The foregoing extended analysis of nineteenth century law strongly supports the conclusion that the language in question ("preference over other creditors") does not function to prime a contractor's secured creditors. Courts of the nineteenth century gave great deference to recording statutes because of their importance in combatting the evil of secret liens. Courts of the time also vigorously applied a "first in time" rule to determine relative priorities, and priority was in turn based on either recordation or statutory attachment (even when the statutory lien had a relation-back feature, as did both landlords and mechanics liens).
Likewise, the Texas legislatures of the nineteenth century knew how to "prime" other lien holders and they did not do it with the use of the word "preference" by itself. Instead, they did it with statutory liens that were expressly superior to other liens, such as the landlord's lien. Or they expressly stated that the lien was given "in preference to any prior lien" such as in the predecessor to the current section 53.123 of the Texas Property Code. The 1889 law that gave subcontractors the statutory status of "preferred" creditors was enacted as part of a larger scheme of protections assuring their payment (including a lien on the owner's property, and a right to trap funds in the hands of an owner on notice) before other general unsecured creditors who had no right to be paid out of any particular piece of property.

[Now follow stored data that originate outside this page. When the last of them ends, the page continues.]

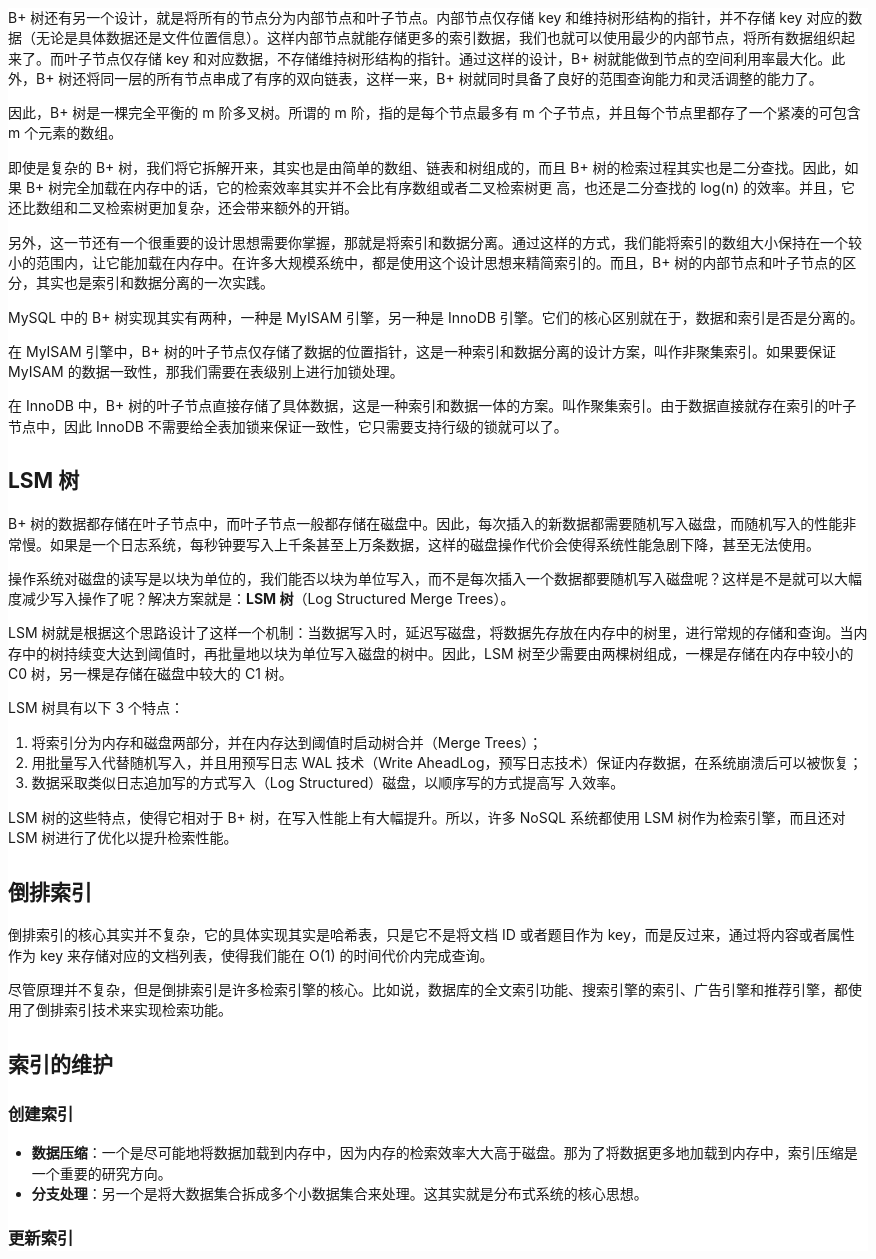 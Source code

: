 B+ 树还有另一个设计，就是将所有的节点分为内部节点和叶子节点。内部节点仅存储 key 和维持树形结构的指针，并不存储 key 对应的数据（无论是具体数据还是文件位置信息）。这样内部节点就能存储更多的索引数据，我们也就可以使用最少的内部节点，将所有数据组织起来了。而叶子节点仅存储 key 和对应数据，不存储维持树形结构的指针。通过这样的设计，B+ 树就能做到节点的空间利用率最大化。此外，B+ 树还将同一层的所有节点串成了有序的双向链表，这样一来，B+ 树就同时具备了良好的范围查询能力和灵活调整的能力了。

因此，B+ 树是一棵完全平衡的 m 阶多叉树。所谓的 m 阶，指的是每个节点最多有 m 个子节点，并且每个节点里都存了一个紧凑的可包含 m 个元素的数组。

即使是复杂的 B+ 树，我们将它拆解开来，其实也是由简单的数组、链表和树组成的，而且 B+ 树的检索过程其实也是二分查找。因此，如果 B+ 树完全加载在内存中的话，它的检索效率其实并不会比有序数组或者二叉检索树更
高，也还是二分查找的 log(n) 的效率。并且，它还比数组和二叉检索树更加复杂，还会带来额外的开销。

另外，这一节还有一个很重要的设计思想需要你掌握，那就是将索引和数据分离。通过这样的方式，我们能将索引的数组大小保持在一个较小的范围内，让它能加载在内存中。在许多大规模系统中，都是使用这个设计思想来精简索引的。而且，B+ 树的内部节点和叶子节点的区分，其实也是索引和数据分离的一次实践。

MySQL 中的 B+ 树实现其实有两种，一种是 MyISAM 引擎，另一种是 InnoDB 引擎。它们的核心区别就在于，数据和索引是否是分离的。

在 MyISAM 引擎中，B+ 树的叶子节点仅存储了数据的位置指针，这是一种索引和数据分离的设计方案，叫作非聚集索引。如果要保证 MyISAM 的数据一致性，那我们需要在表级别上进行加锁处理。

在 InnoDB 中，B+ 树的叶子节点直接存储了具体数据，这是一种索引和数据一体的方案。叫作聚集索引。由于数据直接就存在索引的叶子节点中，因此 InnoDB 不需要给全表加锁来保证一致性，它只需要支持行级的锁就可以了。

## LSM 树

B+ 树的数据都存储在叶子节点中，而叶子节点一般都存储在磁盘中。因此，每次插入的新数据都需要随机写入磁盘，而随机写入的性能非常慢。如果是一个日志系统，每秒钟要写入上千条甚至上万条数据，这样的磁盘操作代价会使得系统性能急剧下降，甚至无法使用。

操作系统对磁盘的读写是以块为单位的，我们能否以块为单位写入，而不是每次插入一个数据都要随机写入磁盘呢？这样是不是就可以大幅度减少写入操作了呢？解决方案就是：**LSM 树**（Log Structured Merge Trees）。

LSM 树就是根据这个思路设计了这样一个机制：当数据写入时，延迟写磁盘，将数据先存放在内存中的树里，进行常规的存储和查询。当内存中的树持续变大达到阈值时，再批量地以块为单位写入磁盘的树中。因此，LSM 树至少需要由两棵树组成，一棵是存储在内存中较小的 C0 树，另一棵是存储在磁盘中较大的 C1 树。

LSM 树具有以下 3 个特点：

1. 将索引分为内存和磁盘两部分，并在内存达到阈值时启动树合并（Merge Trees）；
2. 用批量写入代替随机写入，并且用预写日志 WAL 技术（Write AheadLog，预写日志技术）保证内存数据，在系统崩溃后可以被恢复；
3. 数据采取类似日志追加写的方式写入（Log Structured）磁盘，以顺序写的方式提高写
   入效率。

LSM 树的这些特点，使得它相对于 B+ 树，在写入性能上有大幅提升。所以，许多 NoSQL 系统都使用 LSM 树作为检索引擎，而且还对 LSM 树进行了优化以提升检索性能。

## 倒排索引

倒排索引的核心其实并不复杂，它的具体实现其实是哈希表，只是它不是将文档 ID 或者题目作为 key，而是反过来，通过将内容或者属性作为 key 来存储对应的文档列表，使得我们能在 O(1) 的时间代价内完成查询。

尽管原理并不复杂，但是倒排索引是许多检索引擎的核心。比如说，数据库的全文索引功能、搜索引擎的索引、广告引擎和推荐引擎，都使用了倒排索引技术来实现检索功能。

## 索引的维护

### 创建索引

- **数据压缩**：一个是尽可能地将数据加载到内存中，因为内存的检索效率大大高于磁盘。那为了将数据更多地加载到内存中，索引压缩是一个重要的研究方向。
- **分支处理**：另一个是将大数据集合拆成多个小数据集合来处理。这其实就是分布式系统的核心思想。

### 更新索引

In short, it appears that section 53.121, in its original incarnation, was enacted for a day and age when principal contractors would not have had secured debt — certainly not pledged receivables or deposit accounts.
Is section 53.121, then, merely vestigial? Perhaps not, as it still has meaning and effect relative to a principal contractor's other unsecured creditors. The times, to be sure, have largely overtaken its usefulness. But it is hardly without meaning.
We imagined a case where a solvent general contractor decides not to pay one particular subcontractor and pay all of the other subcontractors and general unsecured creditors. A properly perfected subcontractor could possibly turn to the state courts to demand that the contractor pay it before it pays any other general unsecured creditors without the hassle of a formal lawsuit with discovery and a trial.
After an extensive review of all the sources available, this court concludes that section 53.121 does not accord subcontractors and suppliers a priority over a contractor's secured creditors. That, in turn, means that the deposit account in question, clearly impressed with a lien in favor of the bank, is not further burdened by an inchoate claim in favor of subcontractors and suppliers. The only authority to the contrary is the dicta in Judge Hughes' lower court decision in Waterpoint. While this court can see how a facial reading of section 53.121 could lead one to make the observation he made in that decision, that observation falls well short of the standard of precedent. What Judge Hughes observation does tell us is that we would all be better served by a small but important clarification to the language of section 53.121, to wit, the addition of the word "unsecured" just before the word "creditors."
See In re Waterpoint, 279 B.R. 209, 211 (S.D. Tex. 2002) (Hughes, D.J.).
Or, if the Texas Legislature really means to confer a priming lien in favor of subcontractors and suppliers in section 53.121, to make that intention explicit.
In all events, for purposes of this decision, the court rules in favor of the bank, whose counsel is requested to furnish the court a form of order consistent with this decision.